Is every function $f: C \rightarrow \mathbb{R}$ continuous? (C is Cantor set) We assume that $ f [ C ] \neq \mathbb{R} $.
Continuous image of a compact space is compact and Cantor set is compact, because it is closed subset of [0,1] which is compact.
$|C| = \mathfrak{c} =|(0,1)|$ so there exists a function $f$ s.t. $f[C]=(0,1)$. (0,1) is not compact, thus $f$ is not continuous.
Is that correct?
Incorrect solution:
Let $f(0) = f(1) = 0 $ and $f(x) = 1, $ for $ x \notin \{0,1\} $. Then $ f^{-1}[\{1\}]= C \cap (0,1) $ which is an open set, thus f is not continuous.
Claim 1: The relative topology on $C$ is not the discrete topology.
Proof of Claim 1: Prove by contradiction. Suppose that the relative topology on $C$ is the discrete topology. For each $x\in C$, $\{x\}=C\cap U_x$ for some open set $U_x\subseteq\mathbb{R}$. Note that $C$ is compact and $\{U_x\mid x\in C\}$ is an open covering for $C$, so there exists a finite subcover, denoted by $\{U_{x_{1}},U_{x_{2}},\ldots,U_{x_{n}}\}$. Now $$ C=C\cap\bigcup_{k=1}^{n}U_{x_{k}}=\bigcup_{k=1}^{n}\left(C\cap U_{x_{k}}\right)=\{x_{1},x_{2},\ldots,x_{n}\} $$ which is a contradiction because $C$ is an infinite set (actually uncountable, but we do not need this fact).

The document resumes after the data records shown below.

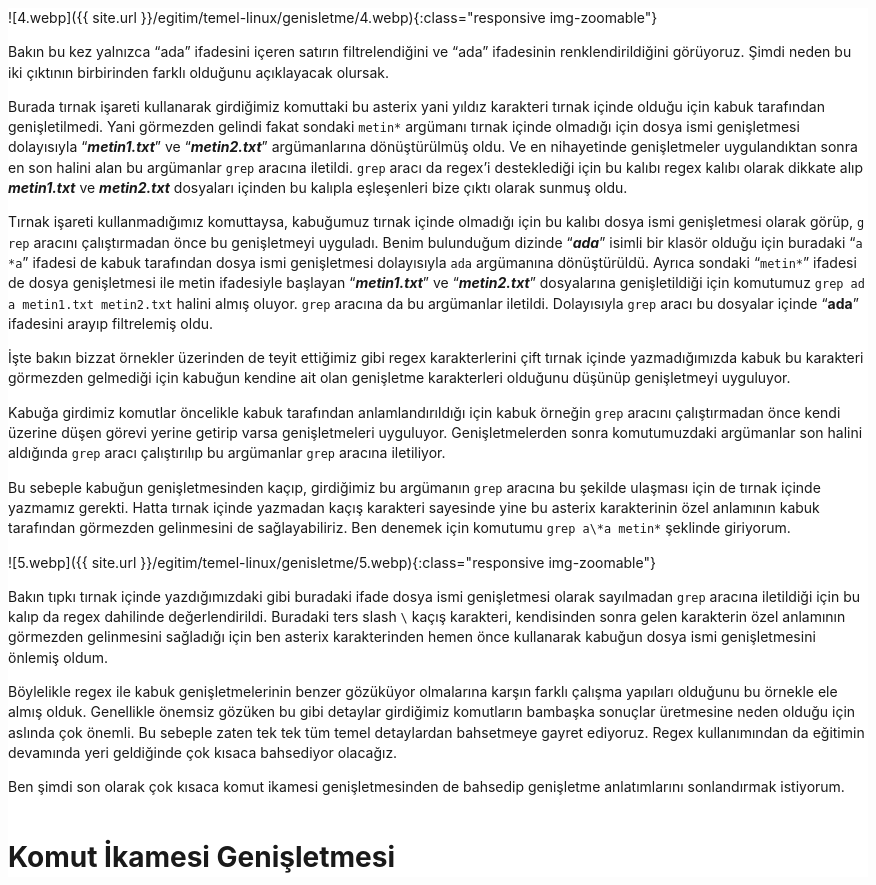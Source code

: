 ![4.webp]({{ site.url }}/egitim/temel-linux/genisletme/4.webp){:class="responsive img-zoomable"}

Bakın bu kez yalnızca “ada” ifadesini içeren satırın filtrelendiğini ve “ada” ifadesinin renklendirildiğini görüyoruz. Şimdi neden bu iki çıktının birbirinden farklı olduğunu açıklayacak olursak. 

Burada tırnak işareti kullanarak girdiğimiz komuttaki bu asterix yani yıldız karakteri tırnak içinde olduğu için kabuk tarafından genişletilmedi. Yani görmezden gelindi fakat sondaki `metin*` argümanı tırnak içinde olmadığı için dosya ismi genişletmesi dolayısıyla “***metin1.txt***” ve “***metin2.txt***” argümanlarına dönüştürülmüş oldu. Ve en nihayetinde genişletmeler uygulandıktan sonra en son halini alan bu argümanlar `grep` aracına iletildi. `grep` aracı da regex’i desteklediği için bu kalıbı regex kalıbı olarak dikkate alıp ***metin1.txt*** ve ***metin2.txt*** dosyaları içinden bu kalıpla eşleşenleri bize çıktı olarak sunmuş oldu. 

Tırnak işareti kullanmadığımız komuttaysa, kabuğumuz tırnak içinde olmadığı için bu kalıbı dosya ismi genişletmesi olarak görüp, `grep` aracını çalıştırmadan önce bu genişletmeyi uyguladı. Benim bulunduğum dizinde “***ada***” isimli bir klasör olduğu için buradaki “`a*a`” ifadesi de kabuk tarafından dosya ismi genişletmesi dolayısıyla `ada` argümanına dönüştürüldü. Ayrıca sondaki “`metin*`” ifadesi de dosya genişletmesi ile metin ifadesiyle başlayan “***metin1.txt***” ve “***metin2.txt***” dosyalarına genişletildiği için komutumuz `grep ada metin1.txt metin2.txt` halini almış oluyor. `grep` aracına da bu argümanlar iletildi. Dolayısıyla `grep` aracı bu dosyalar içinde “**ada**” ifadesini arayıp filtrelemiş oldu.

İşte bakın bizzat örnekler üzerinden de teyit ettiğimiz gibi regex karakterlerini çift tırnak içinde yazmadığımızda kabuk bu karakteri görmezden gelmediği için kabuğun kendine ait olan genişletme karakterleri olduğunu düşünüp genişletmeyi uyguluyor. 

Kabuğa girdimiz komutlar öncelikle kabuk tarafından anlamlandırıldığı için kabuk örneğin `grep` aracını çalıştırmadan önce kendi üzerine düşen görevi yerine getirip varsa genişletmeleri uyguluyor. Genişletmelerden sonra komutumuzdaki argümanlar son halini aldığında `grep` aracı çalıştırılıp bu argümanlar `grep` aracına iletiliyor. 

Bu sebeple kabuğun genişletmesinden kaçıp, girdiğimiz bu argümanın `grep` aracına bu şekilde ulaşması için de tırnak içinde yazmamız gerekti. Hatta tırnak içinde yazmadan kaçış karakteri sayesinde yine bu asterix karakterinin özel anlamının kabuk tarafından görmezden gelinmesini de sağlayabiliriz. Ben denemek için komutumu `grep a\*a metin*` şeklinde giriyorum. 

![5.webp]({{ site.url }}/egitim/temel-linux/genisletme/5.webp){:class="responsive img-zoomable"}

Bakın tıpkı tırnak içinde yazdığımızdaki gibi buradaki ifade dosya ismi genişletmesi olarak sayılmadan `grep` aracına iletildiği için bu kalıp da regex dahilinde değerlendirildi. Buradaki ters slash `\` kaçış karakteri, kendisinden sonra gelen karakterin özel anlamının görmezden gelinmesini sağladığı için ben asterix karakterinden hemen önce kullanarak kabuğun dosya ismi genişletmesini önlemiş oldum.

Böylelikle regex ile kabuk genişletmelerinin benzer gözüküyor olmalarına karşın farklı çalışma yapıları olduğunu bu örnekle ele almış olduk. Genellikle önemsiz gözüken bu gibi detaylar girdiğimiz komutların bambaşka sonuçlar üretmesine neden olduğu için aslında çok önemli. Bu sebeple zaten tek tek tüm temel detaylardan bahsetmeye gayret ediyoruz. Regex kullanımından da eğitimin devamında yeri geldiğinde çok kısaca bahsediyor olacağız. 

Ben şimdi son olarak çok kısaca komut ikamesi genişletmesinden de bahsedip genişletme anlatımlarını sonlandırmak istiyorum. 

# Komut İkamesi Genişletmesi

Claim 2: The relative topology on $C$ is the discrete topology iff each function $f:C\rightarrow\mathbb{R}$ that satisfies $f[C]\neq \mathbb{R}$ is continuous.
Proof of Claim 2: The $\Rightarrow$ direction is trivial and only the $\Leftarrow$ needs a proof. Suppose that each function $f:C\rightarrow\mathbb{R}$ that satisfies $f[C]\neq \mathbb{R}$ is continuous. Let $a\in C$ be arbitrary. Define $f:C\rightarrow\mathbb{R}$ by $$ f(x)=\begin{cases} x, & \mbox{ if }x\neq a\\ 100, & \mbox{ if }x=a \end{cases}. $$ Clearly, $f[C]\neq \mathbb{R}$ and $(99,101)$ is an open subset of $\mathbb{R}$, hence $\{a\}=f^{-1}\left((99,101)\right)$ is an open subset of $C$. Therefore, the relative topology on $C$ is the discrete topology.
By Claim 1 and Claim 2, it follows that not all function $f:C\rightarrow\mathbb{R}$ are continuous.